Dès lors que la pente s’inverse, on est confronté à un seul et unique problème malgré un angle de direction propice à une direction vive et précise. L’absence de rigidité de la roue avant et de la liaison fourche/roue enlève trop de précision et de maniabilité dès qu’on se trouve dans des sections lentes sinueuses et techniques. C’est véritablement le seul regret (après avoir remplacé le poste de pilotage par une potence plus courte et moins plongeante et un cintre en 700 mm). En revanche, lâcher les freins sur des sentiers propres et rapides se fait en toute confiance. On aime le freinage efficace et modulable tout autant que l’accroche des pneus. On aime aussi, paradoxe des caractéristiques d’un produit, la souplesse que les roues apportent dans les courbes, les dévers et les passages de racines. ça donne à l’ensemble un comportement plus sain et tolérant à l’erreur.

Un pur crosseur

Comme souvent, si on prend la peine de baisser quelque peu la selle, on se trouve face à un potentiel accru et des conditions plus à même de profiter à la fois de sa monture et de la descente. ça c’est pour les randonnées tranquilles et les sorties entre potes où il est d’ailleurs préférable de remplacer le double blocage à vis par un collier de serrage rapide et un repère pour la hauteur.

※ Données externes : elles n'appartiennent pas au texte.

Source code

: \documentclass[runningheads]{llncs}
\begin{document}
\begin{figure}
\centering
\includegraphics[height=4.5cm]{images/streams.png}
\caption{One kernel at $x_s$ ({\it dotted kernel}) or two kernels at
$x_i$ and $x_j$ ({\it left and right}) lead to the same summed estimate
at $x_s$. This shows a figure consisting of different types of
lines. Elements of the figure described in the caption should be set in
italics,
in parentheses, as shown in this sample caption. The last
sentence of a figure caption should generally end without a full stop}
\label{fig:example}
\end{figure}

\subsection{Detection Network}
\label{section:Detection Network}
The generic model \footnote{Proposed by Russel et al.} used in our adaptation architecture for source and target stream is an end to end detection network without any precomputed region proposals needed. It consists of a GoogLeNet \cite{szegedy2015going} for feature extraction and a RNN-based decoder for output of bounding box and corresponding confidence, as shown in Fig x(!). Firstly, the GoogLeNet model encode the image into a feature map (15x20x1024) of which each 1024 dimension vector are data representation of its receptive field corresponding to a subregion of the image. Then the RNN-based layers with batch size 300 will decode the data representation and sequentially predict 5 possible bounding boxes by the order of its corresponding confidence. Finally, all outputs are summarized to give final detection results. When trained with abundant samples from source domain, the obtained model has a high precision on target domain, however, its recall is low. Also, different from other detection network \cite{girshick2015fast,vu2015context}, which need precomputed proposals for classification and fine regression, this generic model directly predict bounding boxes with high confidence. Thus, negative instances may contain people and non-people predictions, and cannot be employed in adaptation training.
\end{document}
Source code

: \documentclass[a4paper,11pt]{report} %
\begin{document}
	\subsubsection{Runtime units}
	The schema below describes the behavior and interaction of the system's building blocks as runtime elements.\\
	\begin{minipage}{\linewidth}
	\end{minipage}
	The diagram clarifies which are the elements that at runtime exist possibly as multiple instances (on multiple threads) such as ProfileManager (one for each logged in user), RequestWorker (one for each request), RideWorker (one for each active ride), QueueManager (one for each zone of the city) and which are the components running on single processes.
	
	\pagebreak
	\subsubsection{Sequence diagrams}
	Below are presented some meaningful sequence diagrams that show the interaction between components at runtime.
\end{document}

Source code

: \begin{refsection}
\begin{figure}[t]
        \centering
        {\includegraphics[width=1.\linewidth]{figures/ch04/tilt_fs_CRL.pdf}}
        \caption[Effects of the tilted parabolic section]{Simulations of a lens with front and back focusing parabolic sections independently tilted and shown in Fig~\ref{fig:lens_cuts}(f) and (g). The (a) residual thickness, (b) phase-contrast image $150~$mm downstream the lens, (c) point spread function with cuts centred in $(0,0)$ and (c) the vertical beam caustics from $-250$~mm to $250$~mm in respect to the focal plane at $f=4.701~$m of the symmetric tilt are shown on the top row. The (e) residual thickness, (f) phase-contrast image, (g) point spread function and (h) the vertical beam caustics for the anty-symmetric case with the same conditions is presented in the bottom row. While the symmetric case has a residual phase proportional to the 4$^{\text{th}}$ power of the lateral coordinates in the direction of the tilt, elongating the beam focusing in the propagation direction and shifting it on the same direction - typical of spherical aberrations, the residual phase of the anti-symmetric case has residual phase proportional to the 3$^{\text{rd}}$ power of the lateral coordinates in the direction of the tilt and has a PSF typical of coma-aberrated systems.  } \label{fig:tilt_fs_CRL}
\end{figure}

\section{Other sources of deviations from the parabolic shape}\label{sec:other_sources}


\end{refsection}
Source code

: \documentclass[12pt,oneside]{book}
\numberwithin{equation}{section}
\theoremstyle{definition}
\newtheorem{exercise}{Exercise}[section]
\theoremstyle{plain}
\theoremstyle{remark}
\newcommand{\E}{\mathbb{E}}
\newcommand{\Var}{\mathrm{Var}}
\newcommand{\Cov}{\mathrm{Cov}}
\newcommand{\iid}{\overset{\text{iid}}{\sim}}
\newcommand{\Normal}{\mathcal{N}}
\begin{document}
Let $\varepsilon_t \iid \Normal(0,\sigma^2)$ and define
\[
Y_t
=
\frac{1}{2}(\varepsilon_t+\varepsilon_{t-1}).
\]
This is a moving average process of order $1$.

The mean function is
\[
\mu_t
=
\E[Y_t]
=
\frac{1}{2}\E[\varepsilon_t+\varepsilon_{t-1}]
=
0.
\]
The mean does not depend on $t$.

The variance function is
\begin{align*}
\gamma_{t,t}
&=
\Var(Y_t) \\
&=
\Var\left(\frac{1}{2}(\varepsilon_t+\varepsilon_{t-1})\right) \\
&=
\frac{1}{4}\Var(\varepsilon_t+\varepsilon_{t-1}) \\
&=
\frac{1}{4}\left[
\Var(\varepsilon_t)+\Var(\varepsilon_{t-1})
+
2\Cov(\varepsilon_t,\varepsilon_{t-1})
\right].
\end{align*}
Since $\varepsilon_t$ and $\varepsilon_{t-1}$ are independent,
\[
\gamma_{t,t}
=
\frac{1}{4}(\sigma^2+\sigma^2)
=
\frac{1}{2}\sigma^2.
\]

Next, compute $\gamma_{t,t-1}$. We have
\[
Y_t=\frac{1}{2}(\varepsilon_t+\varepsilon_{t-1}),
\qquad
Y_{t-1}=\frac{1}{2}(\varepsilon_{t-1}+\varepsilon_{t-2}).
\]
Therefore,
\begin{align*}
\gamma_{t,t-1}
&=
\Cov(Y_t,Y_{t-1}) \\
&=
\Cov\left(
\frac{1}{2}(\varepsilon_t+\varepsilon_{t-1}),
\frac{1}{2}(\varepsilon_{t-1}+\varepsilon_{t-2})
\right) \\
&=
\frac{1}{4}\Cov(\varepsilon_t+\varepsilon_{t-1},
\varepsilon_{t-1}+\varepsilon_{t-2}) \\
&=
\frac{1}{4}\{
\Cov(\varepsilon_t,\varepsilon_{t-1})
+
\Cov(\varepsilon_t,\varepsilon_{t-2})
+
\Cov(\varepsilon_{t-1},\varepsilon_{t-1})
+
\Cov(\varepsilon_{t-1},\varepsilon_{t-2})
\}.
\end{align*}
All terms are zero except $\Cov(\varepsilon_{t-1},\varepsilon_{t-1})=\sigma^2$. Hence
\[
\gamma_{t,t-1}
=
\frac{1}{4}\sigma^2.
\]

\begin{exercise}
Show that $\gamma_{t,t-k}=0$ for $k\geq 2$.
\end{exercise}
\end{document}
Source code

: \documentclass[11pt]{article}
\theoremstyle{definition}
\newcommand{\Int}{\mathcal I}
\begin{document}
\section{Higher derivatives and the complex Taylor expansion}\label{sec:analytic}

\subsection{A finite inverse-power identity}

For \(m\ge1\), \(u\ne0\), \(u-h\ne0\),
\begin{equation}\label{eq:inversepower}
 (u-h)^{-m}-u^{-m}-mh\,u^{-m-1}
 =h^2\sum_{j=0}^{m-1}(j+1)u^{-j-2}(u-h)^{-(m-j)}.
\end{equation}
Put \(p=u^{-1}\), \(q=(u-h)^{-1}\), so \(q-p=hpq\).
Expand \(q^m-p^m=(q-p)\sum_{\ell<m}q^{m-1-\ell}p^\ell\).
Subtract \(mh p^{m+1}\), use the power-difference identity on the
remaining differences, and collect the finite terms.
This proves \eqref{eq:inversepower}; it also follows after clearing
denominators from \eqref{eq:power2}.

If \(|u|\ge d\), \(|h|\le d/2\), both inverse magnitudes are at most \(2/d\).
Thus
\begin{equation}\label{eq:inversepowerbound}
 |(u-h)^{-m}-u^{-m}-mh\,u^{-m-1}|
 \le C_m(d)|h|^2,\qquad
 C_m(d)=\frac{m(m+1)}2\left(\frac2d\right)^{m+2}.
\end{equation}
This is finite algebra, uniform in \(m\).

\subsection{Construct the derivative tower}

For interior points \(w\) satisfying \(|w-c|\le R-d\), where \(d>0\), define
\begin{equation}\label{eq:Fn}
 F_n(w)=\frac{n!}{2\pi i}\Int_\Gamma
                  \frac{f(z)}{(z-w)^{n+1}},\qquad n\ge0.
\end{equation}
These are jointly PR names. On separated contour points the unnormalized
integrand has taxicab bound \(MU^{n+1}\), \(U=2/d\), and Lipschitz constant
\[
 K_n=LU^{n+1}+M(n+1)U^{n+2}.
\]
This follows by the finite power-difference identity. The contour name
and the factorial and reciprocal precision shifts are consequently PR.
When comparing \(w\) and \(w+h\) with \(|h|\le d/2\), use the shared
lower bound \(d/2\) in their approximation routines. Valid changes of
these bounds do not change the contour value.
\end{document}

Evidemment, pour une utilisation en compétition, ce à quoi il se destine tout aussi naturellement, pas question de ça ! On rappelle qu’avec les jantes No tubes ZTR pourvues d’un fond de jante étanche et les carcasses tubeless ready, il suffit de mettre des valves et du produit préventif pour passer le train roulant en « sans chambre ».Avec ce Scapin, nous avons affaire à un pur crosseur dont la nature est largement forcée par un poste de pilotage un poil trop orienté race. Le train roulant est bien adapté à ce cadree, même si la tonicité globale n’est pas maximale, mais de grâce, faites monter une fourche avec axe de 15 mm, vous obtiendrez ainsi une machine vive et efficace avec laquelle il sera largement possible de se faire plaisir, le style italien en plus.